*** Opening Data records ***

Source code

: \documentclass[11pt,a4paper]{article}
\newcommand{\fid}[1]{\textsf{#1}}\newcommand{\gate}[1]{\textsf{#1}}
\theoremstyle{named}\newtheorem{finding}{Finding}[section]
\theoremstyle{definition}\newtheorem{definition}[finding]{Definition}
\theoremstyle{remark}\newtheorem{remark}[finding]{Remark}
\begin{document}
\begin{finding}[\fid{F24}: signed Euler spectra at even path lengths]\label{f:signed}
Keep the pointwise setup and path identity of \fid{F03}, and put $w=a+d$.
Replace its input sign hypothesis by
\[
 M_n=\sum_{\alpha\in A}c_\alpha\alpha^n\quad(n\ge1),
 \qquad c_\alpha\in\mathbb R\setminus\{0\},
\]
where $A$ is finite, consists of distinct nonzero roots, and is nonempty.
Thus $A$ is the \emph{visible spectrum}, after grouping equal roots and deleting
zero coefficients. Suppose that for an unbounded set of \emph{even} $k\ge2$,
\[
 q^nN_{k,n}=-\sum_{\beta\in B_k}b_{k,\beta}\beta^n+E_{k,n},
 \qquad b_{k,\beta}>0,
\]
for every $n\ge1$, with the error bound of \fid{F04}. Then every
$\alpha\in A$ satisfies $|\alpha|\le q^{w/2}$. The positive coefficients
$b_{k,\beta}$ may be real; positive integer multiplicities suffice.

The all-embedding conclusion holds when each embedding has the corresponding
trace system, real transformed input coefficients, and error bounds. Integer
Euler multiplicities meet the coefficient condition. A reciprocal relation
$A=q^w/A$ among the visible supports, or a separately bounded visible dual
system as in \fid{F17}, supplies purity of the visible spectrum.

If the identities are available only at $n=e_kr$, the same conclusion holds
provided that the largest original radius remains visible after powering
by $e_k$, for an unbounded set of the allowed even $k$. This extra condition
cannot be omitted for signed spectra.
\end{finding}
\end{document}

*** Closing Data records ***

Exercise.
The records above are to be restated word for word, in full.

Result of this task.
Source code

: \documentclass[11pt,a4paper]{article}
\newcommand{\fid}[1]{\textsf{#1}}\newcommand{\gate}[1]{\textsf{#1}}
\theoremstyle{named}\newtheorem{finding}{Finding}[section]
\theoremstyle{definition}\newtheorem{definition}[finding]{Definition}
\theoremstyle{remark}\newtheorem{remark}[finding]{Remark}
\begin{document}
\begin{finding}[\fid{F24}: signed Euler spectra at even path lengths]\label{f:signed}
Keep the pointwise setup and path identity of \fid{F03}, and put $w=a+d$.
Replace its input sign hypothesis by
\[
 M_n=\sum_{\alpha\in A}c_\alpha\alpha^n\quad(n\ge1),
 \qquad c_\alpha\in\mathbb R\setminus\{0\},
\]
where $A$ is finite, consists of distinct nonzero roots, and is nonempty.
Thus $A$ is the \emph{visible spectrum}, after grouping equal roots and deleting
zero coefficients. Suppose that for an unbounded set of \emph{even} $k\ge2$,
\[
 q^nN_{k,n}=-\sum_{\beta\in B_k}b_{k,\beta}\beta^n+E_{k,n},
 \qquad b_{k,\beta}>0,
\]
for every $n\ge1$, with the error bound of \fid{F04}. Then every
$\alpha\in A$ satisfies $|\alpha|\le q^{w/2}$. The positive coefficients
$b_{k,\beta}$ may be real; positive integer multiplicities suffice.

The all-embedding conclusion holds when each embedding has the corresponding
trace system, real transformed input coefficients, and error bounds. Integer
Euler multiplicities meet the coefficient condition. A reciprocal relation
$A=q^w/A$ among the visible supports, or a separately bounded visible dual
system as in \fid{F17}, supplies purity of the visible spectrum.

If the identities are available only at $n=e_kr$, the same conclusion holds
provided that the largest original radius remains visible after powering
by $e_k$, for an unbounded set of the allowed even $k$. This extra condition
cannot be omitted for signed spectra.
\end{finding}
\end{document}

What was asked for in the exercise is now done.